The newly formed company will be called DowDuPont, and it will be worth $130 billion. The corporation will feature products from both Dow and DuPont, and it will be a powerhouse in the fields of agriculture, commodity chemicals and specialty products. Each of those three fields will be conducted as a separate entity for the new company.

The new company will be owned equally by current shareholders of both Dow and DuPont. Dow CEO Andrew Liveris will serve as the executive chairman for DowDuPont, while DuPont CEO Ed Breen will be the company’s CEO.

For every Dow share that is owned, investors will receive one share of DowDuPont. Each share of DuPont will become 1.282 shares of DowDuPont. The company will maintain dual headquarters in Midland, MI and Wilmington, DE.

Eventually, DowDuPont will be broken up into three separate publicly traded companies through tax-exempt corporate spin-offs. These spin-offs will occur over 18 to 24 months following the completion of the merger, which is expected to be finalized in the second half of 2016.

Dow CEO Liveris said in a statement, “This transaction is a game-changer for our industry and reflects the culmination of a vision we have had for more than a decade to bring together these two powerful innovation and material science leaders.”

For now, the main goal of DowDuPont from a business perspective will be ensuring that the new company is not in violation of antitrust principles. The company will be forced to make modest divestitures over time. The product overlap of Dow and DuPont is not fully extensive, and it is likely that DowDuPont will emphasize its seeds and crop chemicals. The company will still face serious competition from rivals like Syngenta, Monsanto and Bayer.

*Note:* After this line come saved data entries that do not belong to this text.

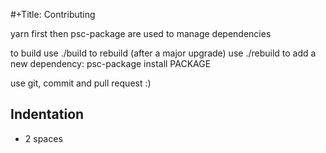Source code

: #+Title: Contributing

yarn first then psc-package are used to manage dependencies

to build use ./build
to rebuild (after a major upgrade) use ./rebuild
to add a new dependency: psc-package install PACKAGE

use git, commit and pull request :)

## Indentation
- 2 spaces
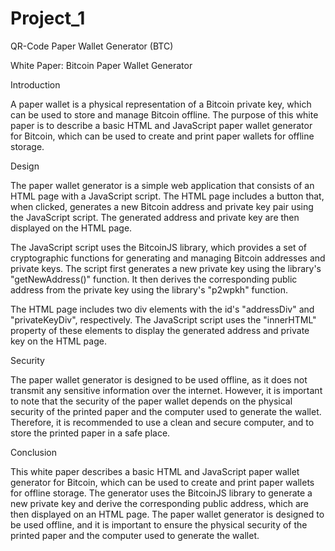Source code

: # Project_1
QR-Code Paper Wallet Generator (BTC)

White Paper: Bitcoin Paper Wallet Generator

Introduction

A paper wallet is a physical representation of a Bitcoin private key, which can be used to store and manage Bitcoin offline. The purpose of this white paper is to describe a basic HTML and JavaScript paper wallet generator for Bitcoin, which can be used to create and print paper wallets for offline storage.

Design

The paper wallet generator is a simple web application that consists of an HTML page with a JavaScript script. The HTML page includes a button that, when clicked, generates a new Bitcoin address and private key pair using the JavaScript script. The generated address and private key are then displayed on the HTML page.

The JavaScript script uses the BitcoinJS library, which provides a set of cryptographic functions for generating and managing Bitcoin addresses and private keys. The script first generates a new private key using the library's "getNewAddress()" function. It then derives the corresponding public address from the private key using the library's "p2wpkh" function.

The HTML page includes two div elements with the id's "addressDiv" and "privateKeyDiv", respectively. The JavaScript script uses the "innerHTML" property of these elements to display the generated address and private key on the HTML page.

Security

The paper wallet generator is designed to be used offline, as it does not transmit any sensitive information over the internet. However, it is important to note that the security of the paper wallet depends on the physical security of the printed paper and the computer used to generate the wallet. Therefore, it is recommended to use a clean and secure computer, and to store the printed paper in a safe place.

Conclusion

This white paper describes a basic HTML and JavaScript paper wallet generator for Bitcoin, which can be used to create and print paper wallets for offline storage. The generator uses the BitcoinJS library to generate a new private key and derive the corresponding public address, which are then displayed on an HTML page. The paper wallet generator is designed to be used offline, and it is important to ensure the physical security of the printed paper and the computer used to generate the wallet.
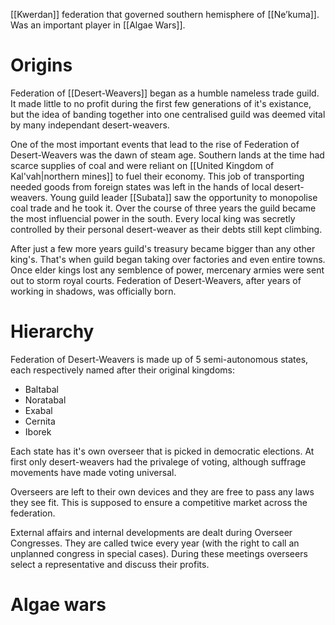 [[Kwerdan]] federation that governed southern hemisphere of [[Ne’kuma]]. Was an important player in [[Algae Wars]].

# Origins
Federation of [[Desert-Weavers]] began as a humble nameless trade guild. It made little to no profit during the first few generations of it's existance, but the idea of banding together into one centralised guild was deemed vital by many independant desert-weavers.

One of the most important events that lead to the rise of Federation of Desert-Weavers was the dawn of steam age. Southern lands at the time had scarce supplies of coal and were reliant on [[United Kingdom of Kal'vah|northern mines]] to fuel their economy. This job of transporting needed goods from foreign states was left in the hands of local desert-weavers. Young guild leader [[Subata]] saw the opportunity to monopolise coal trade and he took it. Over the course of three years the guild became the most influencial power in the south. Every local king was secretly controlled by their personal desert-weaver as their debts still kept climbing. 

After just a few more years guild's treasury became bigger than any other king's. That's when guild began taking over factories and even entire towns. Once elder kings lost any semblence of power, mercenary armies were sent out to storm royal courts. Federation of Desert-Weavers, after years of working in shadows, was officially born.

# Hierarchy
Federation of Desert-Weavers is made up of 5 semi-autonomous states, each respectively named after their original kingdoms:
- Baltabal
- Noratabal
- Exabal
- Cernita
- Iborek

Each state has it's own overseer that is picked in democratic elections. At first only desert-weavers had the privalege of voting, although suffrage movements have made voting universal.

Overseers are left to their own devices and they are free to pass any laws they see fit. This is supposed to ensure a competitive market across the federation.

External affairs and internal developments are dealt during Overseer Congresses. They are called twice every year (with the right to call an unplanned congress in special cases). During these meetings overseers select a representative and discuss their profits.

# Algae wars
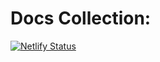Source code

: # Docs Collection:

[![Netlify Status](https://api.netlify.com/api/v1/badges/5ffb4476-7fe4-415c-b5d8-1ad0d04c9e35/deploy-status)](https://app.netlify.com/sites/docs42/deploys)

The additional profits that will be enjoyed by DowDuPont are huge. In addition to saving $3 billion in expenses, the company will create new earnings of about $1 billion. Furthermore, Dow is planning to buy out Corning Inc., giving it full ownership of the joint venture Dow Corning Corporation.

Despite the historic deal, shares for the two companies both declined. Dow shares fell by 3.9%, and DuPont shares dropped by 5.8%. Analysts said that the deal seemed somewhat suboptimal, and that more savings could have been achieved. Nevertheless, the shares will most likely quickly recover once the ball gets rolling.